» **DIRECTIONS**: Please read the records below and return each line holding the string "number".
### DATA TO PROCESS
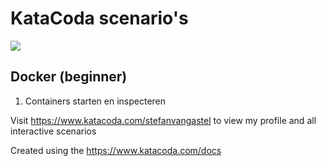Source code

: # KataCoda scenario's

[![](http://shields.katacoda.com/katacoda/stefanvangastel/count.svg)](https://www.katacoda.com/stefanvangastel "Get your profile on Katacoda.com")

## Docker (beginner)

1. Containers starten en inspecteren


Visit https://www.katacoda.com/stefanvangastel to view my profile and all interactive scenarios

Created using the https://www.katacoda.com/docs
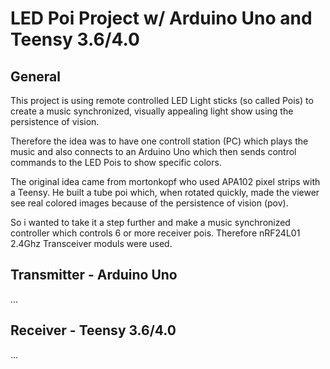 # LED Poi Project w/ Arduino Uno and Teensy 3.6/4.0
## General
This project is using remote controlled LED Light sticks (so called Pois) to create
a music synchronized, visually appealing light show using the persistence of vision.

Therefore the idea was to have one controll station (PC) which plays the music and also connects to an Arduino Uno which then sends
control commands to the LED Pois to show specific colors.

The original idea came from mortonkopf who used APA102 pixel strips with a Teensy. He built a tube poi which, when rotated quickly, 
made the viewer see real colored images because of the persistence of vision (pov).

So i wanted to take it a step further and make a music synchronized controller which controls 6 or more receiver pois.
Therefore nRF24L01 2.4Ghz Transceiver moduls were used.

## Transmitter - Arduino Uno
... 
## Receiver - Teensy 3.6/4.0
...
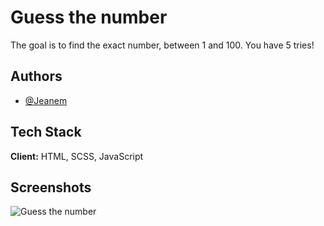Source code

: 
# Guess the number

The goal is to find the exact number, between 1 and 100. You have 5 tries!

## Authors

- [@Jeanem](https://github.com/ItsJeanem)
## Tech Stack

**Client:** HTML, SCSS, JavaScript


## Screenshots

![Guess the number](https://github.com/ItsJeanem/Guess-the-number/assets/98644503/8abca1ab-38c2-4a49-a47c-02bbca818e71)


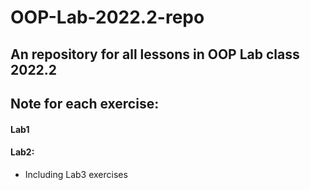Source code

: # OOP-Lab-2022.2-repo
An repository for all lessons in OOP Lab class 2022.2
----
## Note for each exercise: 
#### Lab1
#### Lab2:
- Including Lab3 exercises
######
» **RESULT OF THE EXERCISE**:
# Guess the number
The goal is to find the exact number, between 1 and 100. You have 5 tries!
![Guess the number](https://github.com/ItsJeanem/Guess-the-number/assets/98644503/8abca1ab-38c2-4a49-a47c-02bbca818e71)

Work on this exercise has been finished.